The Reactivity of Green Rust Towards Redox-Stable Trace Metals in Reducing Environments

Project Details


This award from the Environmental Chemical Sciences Program in the Division of Chemistry supports Professor Evert Elzinga and his students to study green rust (GR). GR is an iron-hydroxide mineral that forms in certain natural and engineered environments such soils along river banks, aquifers, drinking water lines, and barriers used for groundwater remediation. These minerals are very reactive and are known to degrade both organic and inorganic pollutants through reduction/oxidation (redox) reactions. Little is known about the reactions involved. The goal of this project is to study the chemical reactivity of GR with a series of environmentally relevant trace metals. The work aims to improve knowledge of the mobility of metal pollutants in reducing environments and provide basic insights into the surface chemistry of green rust minerals. The project provides scientific training for graduate students. Underrepresented minority undergraduate students from the Louis Stokes Alliances for Minority Participation (LSAMP) program at Rutgers-Newark are involved in the research.
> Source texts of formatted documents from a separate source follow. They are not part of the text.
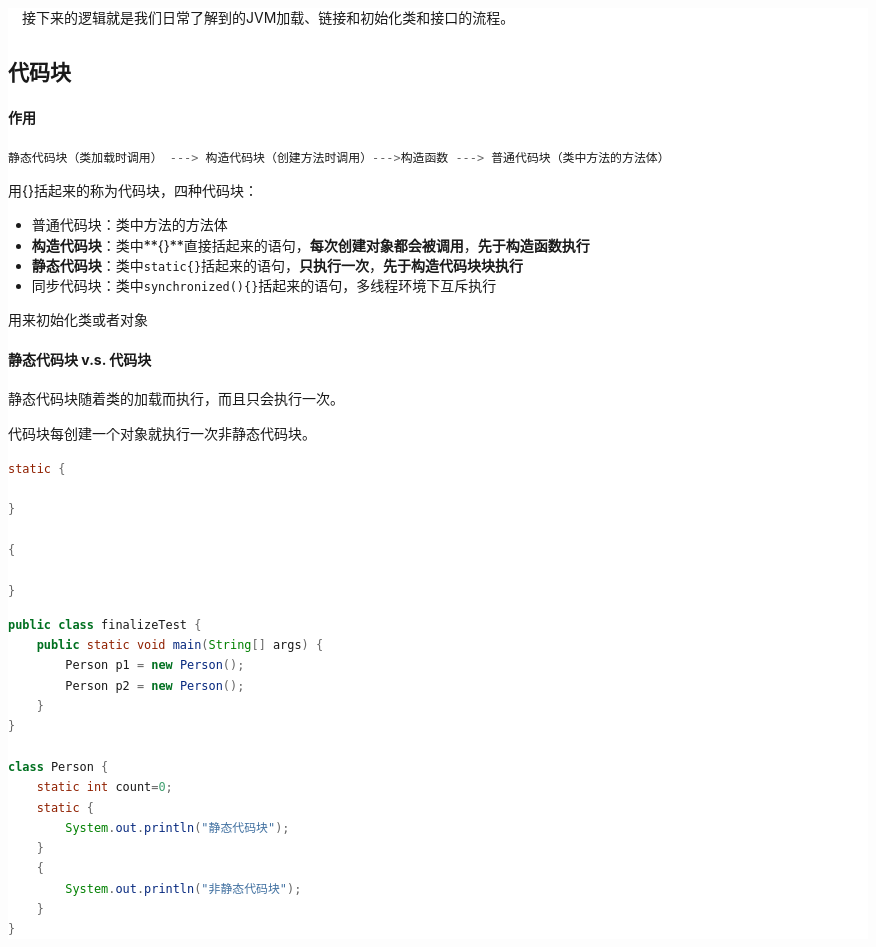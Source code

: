  接下来的逻辑就是我们日常了解到的JVM加载、链接和初始化类和接口的流程。

## 代码块

#### 作用

```java
静态代码块（类加载时调用） ---> 构造代码块（创建方法时调用）--->构造函数 ---> 普通代码块（类中方法的方法体）
```



用{}括起来的称为代码块，四种代码块：

-   普通代码块：类中方法的方法体
-   **构造代码块**：类中**{}**直接括起来的语句，**每次创建对象都会被调用**，**先于构造函数执行**
-   **静态代码块**：类中`static{}`括起来的语句，**只执行一次**，**先于构造代码块块执行**
-   同步代码块：类中`synchronized(){}`括起来的语句，多线程环境下互斥执行

用来初始化类或者对象

#### 静态代码块 v.s. 代码块

静态代码块随着类的加载而执行，而且只会执行一次。

代码块每创建一个对象就执行一次非静态代码块。

```java
static {
    
}

{
    
}
```

```java
public class finalizeTest {
    public static void main(String[] args) {
        Person p1 = new Person();
        Person p2 = new Person();
    }
}

class Person {
    static int count=0;
    static {
        System.out.println("静态代码块");
    }
    {
        System.out.println("非静态代码块");
    }
}

```
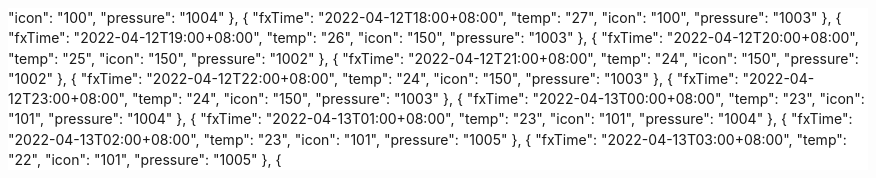 "icon": "100",
"pressure": "1004"
},
{
"fxTime": "2022-04-12T18:00+08:00",
"temp": "27",
"icon": "100",
"pressure": "1003"
},
{
"fxTime": "2022-04-12T19:00+08:00",
"temp": "26",
"icon": "150",
"pressure": "1003"
},
{
"fxTime": "2022-04-12T20:00+08:00",
"temp": "25",
"icon": "150",
"pressure": "1002"
},
{
"fxTime": "2022-04-12T21:00+08:00",
"temp": "24",
"icon": "150",
"pressure": "1002"
},
{
"fxTime": "2022-04-12T22:00+08:00",
"temp": "24",
"icon": "150",
"pressure": "1003"
},
{
"fxTime": "2022-04-12T23:00+08:00",
"temp": "24",
"icon": "150",
"pressure": "1003"
},
{
"fxTime": "2022-04-13T00:00+08:00",
"temp": "23",
"icon": "101",
"pressure": "1004"
},
{
"fxTime": "2022-04-13T01:00+08:00",
"temp": "23",
"icon": "101",
"pressure": "1004"
},
{
"fxTime": "2022-04-13T02:00+08:00",
"temp": "23",
"icon": "101",
"pressure": "1005"
},
{
"fxTime": "2022-04-13T03:00+08:00",
"temp": "22",
"icon": "101",
"pressure": "1005"
},
{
Trace metals of different sizes and valences (Mn(II), Ni(II), Zn(II), Cd(II), Pb(II) and Cr(III)) are reacted with GR in pre-equilibrated anoxic suspensions over a range of environmentally relevant geochemical conditions. Metal sorption is being monitored over time, and operative mechanisms are determined using synchrotron-based X-ray absorption spectroscopy. The team studies Fe atom cycling between the aqueous phase and the GR solid with Fe-55 radiotracers, and monitors the structure and morphology of GR using X-ray diffraction and transmission electron microscopy analyses. The research provides educational opportunities and exposure to research to graduate and undergraduate students, including members of underrepresented groups.

This award reflects NSF's statutory mission and has been deemed worthy of support through evaluation using the Foundation's intellectual merit and broader impacts review criteria.